▸ **EXERCISE PROMPT**:
Select, from the data, each line where "date" occurs.

START DATA FOR PROCESSING

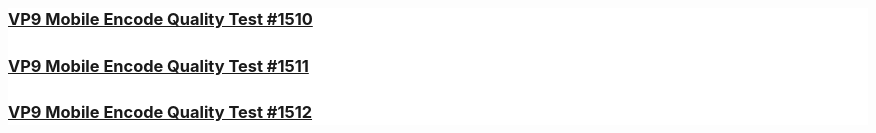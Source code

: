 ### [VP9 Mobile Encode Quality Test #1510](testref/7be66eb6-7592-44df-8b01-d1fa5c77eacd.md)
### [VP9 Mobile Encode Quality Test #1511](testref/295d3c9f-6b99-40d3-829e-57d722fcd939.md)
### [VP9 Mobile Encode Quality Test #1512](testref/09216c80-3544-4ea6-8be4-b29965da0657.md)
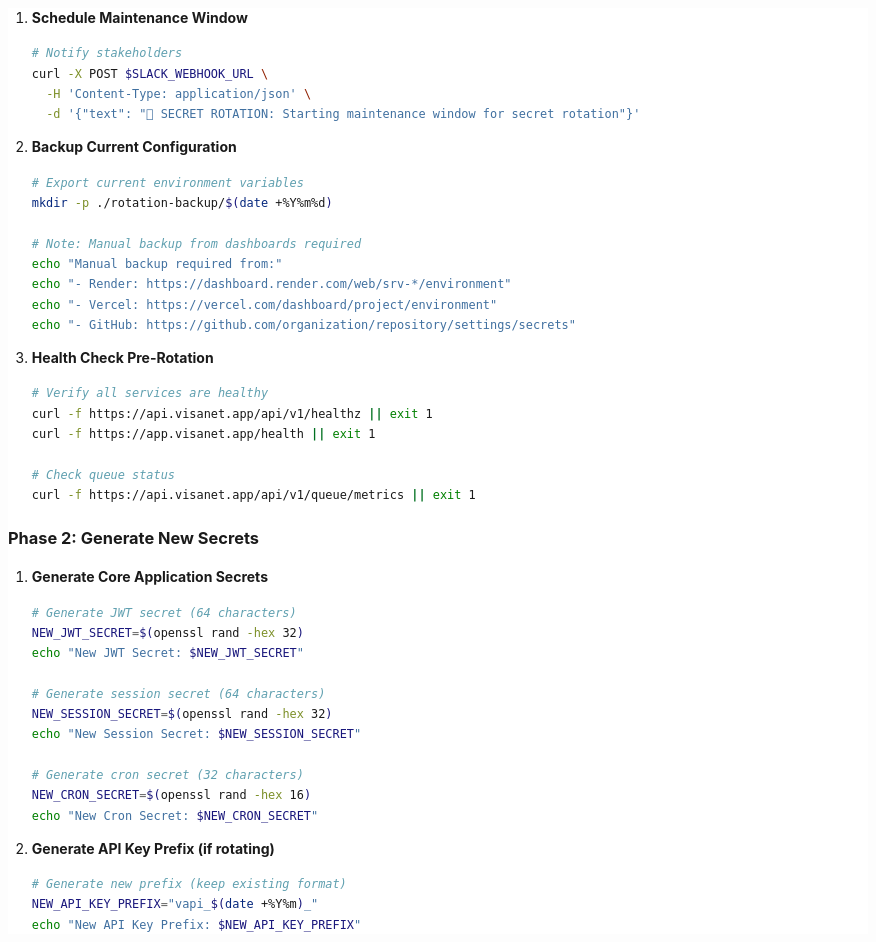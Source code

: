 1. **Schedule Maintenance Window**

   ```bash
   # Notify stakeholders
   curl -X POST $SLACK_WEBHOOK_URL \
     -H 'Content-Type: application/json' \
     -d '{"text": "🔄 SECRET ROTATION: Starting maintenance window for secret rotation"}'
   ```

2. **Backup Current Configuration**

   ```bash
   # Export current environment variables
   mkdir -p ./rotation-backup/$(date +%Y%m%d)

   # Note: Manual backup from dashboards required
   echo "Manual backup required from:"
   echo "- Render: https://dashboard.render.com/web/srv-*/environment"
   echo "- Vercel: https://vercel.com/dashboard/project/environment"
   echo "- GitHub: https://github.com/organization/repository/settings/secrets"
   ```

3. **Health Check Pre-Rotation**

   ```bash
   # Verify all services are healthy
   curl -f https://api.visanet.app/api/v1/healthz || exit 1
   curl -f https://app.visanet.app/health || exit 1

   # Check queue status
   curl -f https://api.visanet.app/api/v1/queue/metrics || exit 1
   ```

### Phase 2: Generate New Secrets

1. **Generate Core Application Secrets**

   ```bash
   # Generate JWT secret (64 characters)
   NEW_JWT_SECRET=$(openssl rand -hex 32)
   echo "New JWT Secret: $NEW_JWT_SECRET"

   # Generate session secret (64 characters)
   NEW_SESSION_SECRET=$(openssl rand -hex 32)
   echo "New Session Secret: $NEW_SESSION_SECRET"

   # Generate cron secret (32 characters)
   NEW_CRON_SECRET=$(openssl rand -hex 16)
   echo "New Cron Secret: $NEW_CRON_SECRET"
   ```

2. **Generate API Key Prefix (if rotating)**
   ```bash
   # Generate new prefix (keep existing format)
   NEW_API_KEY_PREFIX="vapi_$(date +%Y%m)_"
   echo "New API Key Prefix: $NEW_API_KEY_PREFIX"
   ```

END DATA FOR PROCESSING

▸ **EXERCISE SOLUTION**:
   mkdir -p ./rotation-backup/$(date +%Y%m%d)
   NEW_API_KEY_PREFIX="vapi_$(date +%Y%m)_"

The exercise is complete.